Task statement: Please return the entries, omitting and altering nothing.

((

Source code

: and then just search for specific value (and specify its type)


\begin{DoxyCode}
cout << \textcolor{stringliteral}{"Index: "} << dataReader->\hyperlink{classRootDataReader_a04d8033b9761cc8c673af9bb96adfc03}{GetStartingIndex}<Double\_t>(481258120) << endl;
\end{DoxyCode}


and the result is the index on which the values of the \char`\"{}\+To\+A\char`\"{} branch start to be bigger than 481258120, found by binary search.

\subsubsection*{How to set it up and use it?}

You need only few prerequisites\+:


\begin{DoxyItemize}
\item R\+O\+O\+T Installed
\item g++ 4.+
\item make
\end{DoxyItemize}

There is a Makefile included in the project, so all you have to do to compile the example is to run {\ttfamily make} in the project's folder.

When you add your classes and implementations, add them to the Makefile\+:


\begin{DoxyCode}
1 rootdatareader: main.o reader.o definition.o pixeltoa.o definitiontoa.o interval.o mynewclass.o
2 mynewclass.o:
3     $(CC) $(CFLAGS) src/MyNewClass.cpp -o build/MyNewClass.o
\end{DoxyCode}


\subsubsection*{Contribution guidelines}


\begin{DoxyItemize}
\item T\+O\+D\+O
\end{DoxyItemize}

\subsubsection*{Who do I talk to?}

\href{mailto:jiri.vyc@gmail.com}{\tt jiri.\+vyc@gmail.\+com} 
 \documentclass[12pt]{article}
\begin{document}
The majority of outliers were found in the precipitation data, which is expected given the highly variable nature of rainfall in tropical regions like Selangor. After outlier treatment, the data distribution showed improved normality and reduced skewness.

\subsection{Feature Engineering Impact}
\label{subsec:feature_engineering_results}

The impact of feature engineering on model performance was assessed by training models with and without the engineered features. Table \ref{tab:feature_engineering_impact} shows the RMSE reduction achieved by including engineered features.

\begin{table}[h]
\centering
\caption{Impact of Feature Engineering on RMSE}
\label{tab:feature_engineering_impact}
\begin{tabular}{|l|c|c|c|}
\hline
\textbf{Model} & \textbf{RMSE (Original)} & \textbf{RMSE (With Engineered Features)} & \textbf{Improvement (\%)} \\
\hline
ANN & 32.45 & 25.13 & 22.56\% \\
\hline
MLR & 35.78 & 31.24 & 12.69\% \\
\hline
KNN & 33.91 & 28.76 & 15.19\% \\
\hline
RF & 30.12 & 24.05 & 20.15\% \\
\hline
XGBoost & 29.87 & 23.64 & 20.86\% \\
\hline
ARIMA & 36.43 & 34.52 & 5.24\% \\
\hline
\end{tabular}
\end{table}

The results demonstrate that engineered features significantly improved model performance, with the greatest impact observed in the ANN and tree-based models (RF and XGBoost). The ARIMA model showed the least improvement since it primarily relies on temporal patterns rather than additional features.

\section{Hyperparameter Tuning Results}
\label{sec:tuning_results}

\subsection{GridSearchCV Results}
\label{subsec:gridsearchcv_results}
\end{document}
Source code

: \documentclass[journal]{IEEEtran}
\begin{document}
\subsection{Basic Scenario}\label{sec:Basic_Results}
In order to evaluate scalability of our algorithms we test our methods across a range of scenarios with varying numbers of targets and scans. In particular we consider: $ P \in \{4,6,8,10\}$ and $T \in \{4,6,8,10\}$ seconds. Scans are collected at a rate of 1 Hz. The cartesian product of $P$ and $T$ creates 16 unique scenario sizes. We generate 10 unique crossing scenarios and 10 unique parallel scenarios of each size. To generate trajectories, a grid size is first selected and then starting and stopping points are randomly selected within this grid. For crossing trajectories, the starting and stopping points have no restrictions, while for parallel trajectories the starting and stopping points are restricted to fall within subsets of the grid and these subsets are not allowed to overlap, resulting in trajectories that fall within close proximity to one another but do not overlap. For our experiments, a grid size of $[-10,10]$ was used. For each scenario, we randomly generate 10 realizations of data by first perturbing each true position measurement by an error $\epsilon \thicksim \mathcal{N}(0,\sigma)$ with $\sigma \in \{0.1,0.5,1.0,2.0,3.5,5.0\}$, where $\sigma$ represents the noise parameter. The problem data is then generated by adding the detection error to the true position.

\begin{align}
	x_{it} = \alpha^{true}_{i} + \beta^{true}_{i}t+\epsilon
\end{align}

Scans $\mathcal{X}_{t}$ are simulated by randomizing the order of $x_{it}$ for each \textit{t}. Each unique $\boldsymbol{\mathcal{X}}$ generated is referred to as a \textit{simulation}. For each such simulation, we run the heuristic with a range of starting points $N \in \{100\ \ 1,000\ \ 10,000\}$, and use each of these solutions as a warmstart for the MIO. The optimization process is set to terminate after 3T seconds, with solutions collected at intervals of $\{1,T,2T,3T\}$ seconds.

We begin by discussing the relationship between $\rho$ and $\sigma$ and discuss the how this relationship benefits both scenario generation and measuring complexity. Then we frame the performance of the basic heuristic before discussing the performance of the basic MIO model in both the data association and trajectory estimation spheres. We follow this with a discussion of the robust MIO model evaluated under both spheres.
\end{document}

))

Your solution:
Source code

: and then just search for specific value (and specify its type)


\begin{DoxyCode}
cout << \textcolor{stringliteral}{"Index: "} << dataReader->\hyperlink{classRootDataReader_a04d8033b9761cc8c673af9bb96adfc03}{GetStartingIndex}<Double\_t>(481258120) << endl;
\end{DoxyCode}


and the result is the index on which the values of the \char`\"{}\+To\+A\char`\"{} branch start to be bigger than 481258120, found by binary search.

\subsubsection*{How to set it up and use it?}

You need only few prerequisites\+:


\begin{DoxyItemize}
\item R\+O\+O\+T Installed
\item g++ 4.+
\item make
\end{DoxyItemize}

There is a Makefile included in the project, so all you have to do to compile the example is to run {\ttfamily make} in the project's folder.

When you add your classes and implementations, add them to the Makefile\+:


\begin{DoxyCode}
1 rootdatareader: main.o reader.o definition.o pixeltoa.o definitiontoa.o interval.o mynewclass.o
2 mynewclass.o:
3     $(CC) $(CFLAGS) src/MyNewClass.cpp -o build/MyNewClass.o
\end{DoxyCode}


\subsubsection*{Contribution guidelines}


\begin{DoxyItemize}
\item T\+O\+D\+O
\end{DoxyItemize}

\subsubsection*{Who do I talk to?}

\href{mailto:jiri.vyc@gmail.com}{\tt jiri.\+vyc@gmail.\+com} 
 \documentclass[12pt]{article}
\begin{document}
The majority of outliers were found in the precipitation data, which is expected given the highly variable nature of rainfall in tropical regions like Selangor. After outlier treatment, the data distribution showed improved normality and reduced skewness.

\subsection{Feature Engineering Impact}
\label{subsec:feature_engineering_results}

The impact of feature engineering on model performance was assessed by training models with and without the engineered features. Table \ref{tab:feature_engineering_impact} shows the RMSE reduction achieved by including engineered features.

\begin{table}[h]
\centering
\caption{Impact of Feature Engineering on RMSE}
\label{tab:feature_engineering_impact}
\begin{tabular}{|l|c|c|c|}
\hline
\textbf{Model} & \textbf{RMSE (Original)} & \textbf{RMSE (With Engineered Features)} & \textbf{Improvement (\%)} \\
\hline
ANN & 32.45 & 25.13 & 22.56\% \\
\hline
MLR & 35.78 & 31.24 & 12.69\% \\
\hline
KNN & 33.91 & 28.76 & 15.19\% \\
\hline
RF & 30.12 & 24.05 & 20.15\% \\
\hline
XGBoost & 29.87 & 23.64 & 20.86\% \\
\hline
ARIMA & 36.43 & 34.52 & 5.24\% \\
\hline
\end{tabular}
\end{table}

The results demonstrate that engineered features significantly improved model performance, with the greatest impact observed in the ANN and tree-based models (RF and XGBoost). The ARIMA model showed the least improvement since it primarily relies on temporal patterns rather than additional features.

\section{Hyperparameter Tuning Results}
\label{sec:tuning_results}

\subsection{GridSearchCV Results}
\label{subsec:gridsearchcv_results}
\end{document}
Source code

: \documentclass[journal]{IEEEtran}
\begin{document}
\subsection{Basic Scenario}\label{sec:Basic_Results}
In order to evaluate scalability of our algorithms we test our methods across a range of scenarios with varying numbers of targets and scans. In particular we consider: $ P \in \{4,6,8,10\}$ and $T \in \{4,6,8,10\}$ seconds. Scans are collected at a rate of 1 Hz. The cartesian product of $P$ and $T$ creates 16 unique scenario sizes. We generate 10 unique crossing scenarios and 10 unique parallel scenarios of each size. To generate trajectories, a grid size is first selected and then starting and stopping points are randomly selected within this grid. For crossing trajectories, the starting and stopping points have no restrictions, while for parallel trajectories the starting and stopping points are restricted to fall within subsets of the grid and these subsets are not allowed to overlap, resulting in trajectories that fall within close proximity to one another but do not overlap. For our experiments, a grid size of $[-10,10]$ was used. For each scenario, we randomly generate 10 realizations of data by first perturbing each true position measurement by an error $\epsilon \thicksim \mathcal{N}(0,\sigma)$ with $\sigma \in \{0.1,0.5,1.0,2.0,3.5,5.0\}$, where $\sigma$ represents the noise parameter. The problem data is then generated by adding the detection error to the true position.

\begin{align}
	x_{it} = \alpha^{true}_{i} + \beta^{true}_{i}t+\epsilon
\end{align}

Scans $\mathcal{X}_{t}$ are simulated by randomizing the order of $x_{it}$ for each \textit{t}. Each unique $\boldsymbol{\mathcal{X}}$ generated is referred to as a \textit{simulation}. For each such simulation, we run the heuristic with a range of starting points $N \in \{100\ \ 1,000\ \ 10,000\}$, and use each of these solutions as a warmstart for the MIO. The optimization process is set to terminate after 3T seconds, with solutions collected at intervals of $\{1,T,2T,3T\}$ seconds.

We begin by discussing the relationship between $\rho$ and $\sigma$ and discuss the how this relationship benefits both scenario generation and measuring complexity. Then we frame the performance of the basic heuristic before discussing the performance of the basic MIO model in both the data association and trajectory estimation spheres. We follow this with a discussion of the robust MIO model evaluated under both spheres.
\end{document}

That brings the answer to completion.